XPS Viewer

This little app is dedicated to letting you read XPS files that people send you. (Hint: Nobody will.)

You know how Microsoft always comes up with its own version of anything popular? iPod, iPad, Web browser, whatever?

Its latest software target is the PDF document, the brainchild of Adobe.

A PDF document, of course, is a file that opens up on any kind of computer—Mac, Windows, Unix, anything—looking exactly the way it did when it was created, complete with fonts, graphics, and other layout niceties. The recipient can’t generally make changes to it, but can search it, copy text from it, print it, and so on. It’s made life a lot easier for millions of people because it’s easy, free, and automatic.

And now Microsoft wants a piece o’ dat. Its Microsoft XPS document format is pretty much the same idea as PDF, only it’s Microsoft’s instead of Adobe’s.

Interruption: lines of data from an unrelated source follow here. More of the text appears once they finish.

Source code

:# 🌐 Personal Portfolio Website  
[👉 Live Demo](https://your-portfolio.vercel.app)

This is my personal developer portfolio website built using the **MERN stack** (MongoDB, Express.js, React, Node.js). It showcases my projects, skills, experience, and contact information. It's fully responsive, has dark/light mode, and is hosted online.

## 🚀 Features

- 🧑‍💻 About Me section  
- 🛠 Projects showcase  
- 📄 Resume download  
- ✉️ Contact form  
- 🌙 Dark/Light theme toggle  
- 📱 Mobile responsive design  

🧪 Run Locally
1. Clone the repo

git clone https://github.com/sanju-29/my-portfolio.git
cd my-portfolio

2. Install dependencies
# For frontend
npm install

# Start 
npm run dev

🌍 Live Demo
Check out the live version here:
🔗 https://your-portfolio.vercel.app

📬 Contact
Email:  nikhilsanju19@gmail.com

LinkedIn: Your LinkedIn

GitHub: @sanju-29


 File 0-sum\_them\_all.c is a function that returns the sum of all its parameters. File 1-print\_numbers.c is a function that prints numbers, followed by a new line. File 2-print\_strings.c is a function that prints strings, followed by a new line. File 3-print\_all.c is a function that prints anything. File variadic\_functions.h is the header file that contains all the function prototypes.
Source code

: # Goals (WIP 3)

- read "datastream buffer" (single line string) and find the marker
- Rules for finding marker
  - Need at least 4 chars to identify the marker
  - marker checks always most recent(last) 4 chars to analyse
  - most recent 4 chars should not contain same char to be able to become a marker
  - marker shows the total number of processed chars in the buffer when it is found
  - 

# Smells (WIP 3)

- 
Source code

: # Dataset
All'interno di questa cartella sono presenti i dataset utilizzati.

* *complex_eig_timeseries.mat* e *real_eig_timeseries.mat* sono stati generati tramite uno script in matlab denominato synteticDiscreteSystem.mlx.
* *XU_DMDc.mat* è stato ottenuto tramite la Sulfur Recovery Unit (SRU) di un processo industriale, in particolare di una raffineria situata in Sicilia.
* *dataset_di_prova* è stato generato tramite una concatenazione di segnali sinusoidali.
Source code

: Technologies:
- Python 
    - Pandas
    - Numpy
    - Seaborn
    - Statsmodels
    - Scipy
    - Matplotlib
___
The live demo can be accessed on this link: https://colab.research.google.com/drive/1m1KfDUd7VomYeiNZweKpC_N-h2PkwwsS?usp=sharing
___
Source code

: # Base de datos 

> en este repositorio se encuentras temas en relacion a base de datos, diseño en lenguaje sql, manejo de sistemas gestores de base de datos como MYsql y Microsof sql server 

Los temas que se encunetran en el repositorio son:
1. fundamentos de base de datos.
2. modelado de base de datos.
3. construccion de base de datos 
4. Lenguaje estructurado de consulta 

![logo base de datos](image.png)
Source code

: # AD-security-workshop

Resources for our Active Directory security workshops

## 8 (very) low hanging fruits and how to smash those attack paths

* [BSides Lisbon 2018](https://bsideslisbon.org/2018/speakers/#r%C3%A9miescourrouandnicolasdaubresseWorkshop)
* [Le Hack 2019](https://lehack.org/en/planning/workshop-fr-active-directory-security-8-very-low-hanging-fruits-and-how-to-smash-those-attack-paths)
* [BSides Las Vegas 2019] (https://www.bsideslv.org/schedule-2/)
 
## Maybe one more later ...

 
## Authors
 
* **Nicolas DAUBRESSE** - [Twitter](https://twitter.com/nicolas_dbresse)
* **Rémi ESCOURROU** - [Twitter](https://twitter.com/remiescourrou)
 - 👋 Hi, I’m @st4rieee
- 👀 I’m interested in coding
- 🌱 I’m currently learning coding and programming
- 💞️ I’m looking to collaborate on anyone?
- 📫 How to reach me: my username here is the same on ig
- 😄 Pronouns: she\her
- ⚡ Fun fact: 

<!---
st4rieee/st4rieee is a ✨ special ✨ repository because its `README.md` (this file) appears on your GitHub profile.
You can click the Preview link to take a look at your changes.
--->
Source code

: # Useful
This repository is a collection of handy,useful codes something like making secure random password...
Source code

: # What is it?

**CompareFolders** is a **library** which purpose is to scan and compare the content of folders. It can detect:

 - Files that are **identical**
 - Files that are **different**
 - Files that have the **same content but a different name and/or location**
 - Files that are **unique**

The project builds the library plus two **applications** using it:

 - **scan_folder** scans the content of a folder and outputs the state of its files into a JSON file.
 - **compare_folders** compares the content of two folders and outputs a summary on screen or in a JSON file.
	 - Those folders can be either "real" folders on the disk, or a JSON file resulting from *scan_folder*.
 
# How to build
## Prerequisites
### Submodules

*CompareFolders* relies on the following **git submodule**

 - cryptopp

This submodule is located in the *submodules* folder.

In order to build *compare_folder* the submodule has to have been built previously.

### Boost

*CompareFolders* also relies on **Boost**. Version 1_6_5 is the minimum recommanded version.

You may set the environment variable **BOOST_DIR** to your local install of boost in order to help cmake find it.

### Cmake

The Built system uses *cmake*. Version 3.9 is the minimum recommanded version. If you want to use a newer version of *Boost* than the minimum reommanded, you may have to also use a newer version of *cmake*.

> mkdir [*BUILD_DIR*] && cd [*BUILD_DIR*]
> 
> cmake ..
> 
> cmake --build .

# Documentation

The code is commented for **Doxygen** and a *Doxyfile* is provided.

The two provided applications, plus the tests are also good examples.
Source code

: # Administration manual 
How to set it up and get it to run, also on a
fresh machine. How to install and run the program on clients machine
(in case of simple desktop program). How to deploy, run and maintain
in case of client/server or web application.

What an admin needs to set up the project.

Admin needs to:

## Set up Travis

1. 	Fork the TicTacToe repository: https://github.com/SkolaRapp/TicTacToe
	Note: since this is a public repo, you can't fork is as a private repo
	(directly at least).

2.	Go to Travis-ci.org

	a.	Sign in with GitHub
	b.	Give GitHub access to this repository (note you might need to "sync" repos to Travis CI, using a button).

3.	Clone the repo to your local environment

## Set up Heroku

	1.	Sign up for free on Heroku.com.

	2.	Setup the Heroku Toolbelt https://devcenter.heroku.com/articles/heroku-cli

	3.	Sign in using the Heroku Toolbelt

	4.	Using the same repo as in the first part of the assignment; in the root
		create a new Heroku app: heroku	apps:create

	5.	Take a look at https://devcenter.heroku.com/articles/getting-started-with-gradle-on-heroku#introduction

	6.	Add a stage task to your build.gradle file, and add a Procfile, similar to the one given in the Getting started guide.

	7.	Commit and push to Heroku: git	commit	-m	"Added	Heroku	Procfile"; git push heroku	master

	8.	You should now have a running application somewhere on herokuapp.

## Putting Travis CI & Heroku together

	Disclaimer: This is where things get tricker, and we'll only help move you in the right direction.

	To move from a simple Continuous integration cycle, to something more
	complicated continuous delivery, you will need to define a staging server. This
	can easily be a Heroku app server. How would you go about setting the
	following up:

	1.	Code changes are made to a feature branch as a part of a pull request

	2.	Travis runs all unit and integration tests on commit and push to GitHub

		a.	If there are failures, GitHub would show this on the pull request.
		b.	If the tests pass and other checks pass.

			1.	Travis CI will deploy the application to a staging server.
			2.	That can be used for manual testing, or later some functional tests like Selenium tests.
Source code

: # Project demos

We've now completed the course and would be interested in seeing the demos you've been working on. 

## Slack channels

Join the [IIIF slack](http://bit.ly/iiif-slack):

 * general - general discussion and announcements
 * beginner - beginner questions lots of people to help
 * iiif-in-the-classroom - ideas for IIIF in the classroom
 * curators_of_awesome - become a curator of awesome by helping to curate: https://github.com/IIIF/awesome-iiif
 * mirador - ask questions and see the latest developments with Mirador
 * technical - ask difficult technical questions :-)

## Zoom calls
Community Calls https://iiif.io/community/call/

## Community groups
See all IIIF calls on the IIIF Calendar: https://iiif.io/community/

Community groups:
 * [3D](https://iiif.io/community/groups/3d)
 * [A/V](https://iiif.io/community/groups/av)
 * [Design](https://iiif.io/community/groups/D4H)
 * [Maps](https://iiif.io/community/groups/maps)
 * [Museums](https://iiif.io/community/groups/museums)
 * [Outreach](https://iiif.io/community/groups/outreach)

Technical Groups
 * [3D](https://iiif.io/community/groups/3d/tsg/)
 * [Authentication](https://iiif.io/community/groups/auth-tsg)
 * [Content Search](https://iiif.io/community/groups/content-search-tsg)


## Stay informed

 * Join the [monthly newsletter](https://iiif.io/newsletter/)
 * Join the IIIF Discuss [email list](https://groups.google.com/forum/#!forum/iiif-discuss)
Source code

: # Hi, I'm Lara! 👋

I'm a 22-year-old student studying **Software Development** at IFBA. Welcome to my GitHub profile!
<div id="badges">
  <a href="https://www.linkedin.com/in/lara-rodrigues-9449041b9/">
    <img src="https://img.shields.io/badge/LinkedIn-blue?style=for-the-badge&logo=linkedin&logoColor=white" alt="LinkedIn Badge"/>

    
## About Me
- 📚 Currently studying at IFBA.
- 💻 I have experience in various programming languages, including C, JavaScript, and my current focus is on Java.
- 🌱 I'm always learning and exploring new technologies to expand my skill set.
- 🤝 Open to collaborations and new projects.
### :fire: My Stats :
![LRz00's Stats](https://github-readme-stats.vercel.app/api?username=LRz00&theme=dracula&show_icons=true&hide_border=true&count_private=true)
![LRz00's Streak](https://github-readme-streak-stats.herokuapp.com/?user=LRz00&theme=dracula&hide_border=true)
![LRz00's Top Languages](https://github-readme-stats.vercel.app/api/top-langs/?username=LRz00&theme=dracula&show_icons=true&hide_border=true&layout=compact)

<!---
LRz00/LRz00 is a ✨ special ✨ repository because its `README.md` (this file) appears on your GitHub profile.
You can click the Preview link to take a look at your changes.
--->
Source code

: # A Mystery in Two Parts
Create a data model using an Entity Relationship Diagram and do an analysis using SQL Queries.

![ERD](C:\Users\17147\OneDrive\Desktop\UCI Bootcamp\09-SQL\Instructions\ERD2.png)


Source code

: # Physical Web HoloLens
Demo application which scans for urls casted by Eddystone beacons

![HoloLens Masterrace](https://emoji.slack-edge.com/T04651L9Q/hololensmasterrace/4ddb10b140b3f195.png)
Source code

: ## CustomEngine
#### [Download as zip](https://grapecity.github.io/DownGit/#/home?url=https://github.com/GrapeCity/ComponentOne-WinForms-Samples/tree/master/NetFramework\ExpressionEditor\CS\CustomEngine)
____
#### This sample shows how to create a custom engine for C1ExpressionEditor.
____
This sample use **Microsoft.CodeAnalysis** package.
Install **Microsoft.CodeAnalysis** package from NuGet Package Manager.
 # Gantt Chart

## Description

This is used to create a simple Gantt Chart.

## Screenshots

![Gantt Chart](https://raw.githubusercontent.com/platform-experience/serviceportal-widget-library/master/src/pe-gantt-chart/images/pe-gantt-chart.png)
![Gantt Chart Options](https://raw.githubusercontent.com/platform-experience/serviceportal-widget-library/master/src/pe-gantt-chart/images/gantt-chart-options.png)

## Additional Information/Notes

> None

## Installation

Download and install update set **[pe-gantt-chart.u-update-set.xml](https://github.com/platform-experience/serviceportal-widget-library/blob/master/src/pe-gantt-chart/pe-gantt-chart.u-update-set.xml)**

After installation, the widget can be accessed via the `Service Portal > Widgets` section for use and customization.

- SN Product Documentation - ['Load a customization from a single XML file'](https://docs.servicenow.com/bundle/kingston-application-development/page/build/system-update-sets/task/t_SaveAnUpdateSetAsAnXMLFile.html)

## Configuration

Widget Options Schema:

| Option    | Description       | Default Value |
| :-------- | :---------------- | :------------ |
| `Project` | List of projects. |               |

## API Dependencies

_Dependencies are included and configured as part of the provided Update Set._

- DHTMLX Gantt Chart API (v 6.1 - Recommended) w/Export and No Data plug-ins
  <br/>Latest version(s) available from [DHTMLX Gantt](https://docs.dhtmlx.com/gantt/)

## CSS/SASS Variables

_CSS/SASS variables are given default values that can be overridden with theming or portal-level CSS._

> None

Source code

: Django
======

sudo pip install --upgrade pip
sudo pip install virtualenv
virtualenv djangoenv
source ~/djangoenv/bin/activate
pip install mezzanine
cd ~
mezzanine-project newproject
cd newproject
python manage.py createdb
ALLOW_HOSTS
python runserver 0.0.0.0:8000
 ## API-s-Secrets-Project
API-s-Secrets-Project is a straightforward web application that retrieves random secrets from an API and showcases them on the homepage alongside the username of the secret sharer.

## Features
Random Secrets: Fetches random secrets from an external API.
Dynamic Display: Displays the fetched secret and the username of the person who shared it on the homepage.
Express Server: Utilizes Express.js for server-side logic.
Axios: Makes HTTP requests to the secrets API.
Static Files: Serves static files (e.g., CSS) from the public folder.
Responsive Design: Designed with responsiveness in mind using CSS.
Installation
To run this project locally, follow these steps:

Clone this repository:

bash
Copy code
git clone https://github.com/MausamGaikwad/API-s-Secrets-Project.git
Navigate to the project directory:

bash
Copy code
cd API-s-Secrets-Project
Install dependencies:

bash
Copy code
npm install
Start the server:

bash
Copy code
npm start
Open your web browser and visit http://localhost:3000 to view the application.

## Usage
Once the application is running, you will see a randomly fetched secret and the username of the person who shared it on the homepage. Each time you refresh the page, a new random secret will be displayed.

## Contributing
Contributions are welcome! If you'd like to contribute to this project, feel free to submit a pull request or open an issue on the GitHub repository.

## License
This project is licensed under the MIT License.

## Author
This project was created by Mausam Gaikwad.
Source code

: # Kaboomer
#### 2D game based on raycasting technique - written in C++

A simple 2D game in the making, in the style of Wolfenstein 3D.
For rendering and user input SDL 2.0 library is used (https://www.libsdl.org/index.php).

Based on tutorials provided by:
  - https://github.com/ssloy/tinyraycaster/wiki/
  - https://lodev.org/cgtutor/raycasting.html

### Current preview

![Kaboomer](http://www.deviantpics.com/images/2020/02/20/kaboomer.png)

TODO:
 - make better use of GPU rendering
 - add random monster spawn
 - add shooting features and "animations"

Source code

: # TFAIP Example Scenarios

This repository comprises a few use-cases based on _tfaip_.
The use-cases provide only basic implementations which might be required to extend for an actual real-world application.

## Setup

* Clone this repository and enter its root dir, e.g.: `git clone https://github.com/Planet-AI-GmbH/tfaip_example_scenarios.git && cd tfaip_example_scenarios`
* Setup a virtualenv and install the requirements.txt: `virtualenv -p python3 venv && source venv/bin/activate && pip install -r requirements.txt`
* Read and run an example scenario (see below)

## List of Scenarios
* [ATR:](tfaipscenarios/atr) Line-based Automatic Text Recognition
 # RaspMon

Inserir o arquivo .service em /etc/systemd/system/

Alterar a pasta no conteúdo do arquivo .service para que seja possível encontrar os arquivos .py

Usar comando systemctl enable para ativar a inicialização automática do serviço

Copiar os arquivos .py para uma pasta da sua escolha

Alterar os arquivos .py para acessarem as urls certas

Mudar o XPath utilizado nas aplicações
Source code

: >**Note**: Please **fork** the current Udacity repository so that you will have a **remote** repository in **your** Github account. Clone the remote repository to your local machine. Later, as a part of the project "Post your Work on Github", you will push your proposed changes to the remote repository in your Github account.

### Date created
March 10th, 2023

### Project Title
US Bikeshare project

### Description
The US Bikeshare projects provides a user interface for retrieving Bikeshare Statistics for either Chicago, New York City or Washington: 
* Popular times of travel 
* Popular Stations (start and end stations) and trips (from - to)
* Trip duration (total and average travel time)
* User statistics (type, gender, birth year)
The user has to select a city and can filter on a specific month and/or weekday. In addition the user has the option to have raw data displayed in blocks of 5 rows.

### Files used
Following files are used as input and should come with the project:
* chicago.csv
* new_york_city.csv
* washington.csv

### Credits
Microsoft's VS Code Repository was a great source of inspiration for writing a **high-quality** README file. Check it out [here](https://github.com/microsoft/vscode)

To turn any Windows document into an XPS document, choose File→Print. In the Print dialog box, choose Microsoft XPS Document Writer as the “printer,” and then click Print. You’re asked to name it and save it.

The result, when double-clicked, opens up in the Reader app in TileWorld.

But a message lets you know that it can also open into this program, XPS Viewer—a bare-bones program that does nothing but open XPS files. Either program offers the usual PDF-type options: find a phrase, jump to a page, zoom in or out, switch to double-page view, print, save a copy, and so on. XPS Viewer also has commands for unlocking password-protected XPS ...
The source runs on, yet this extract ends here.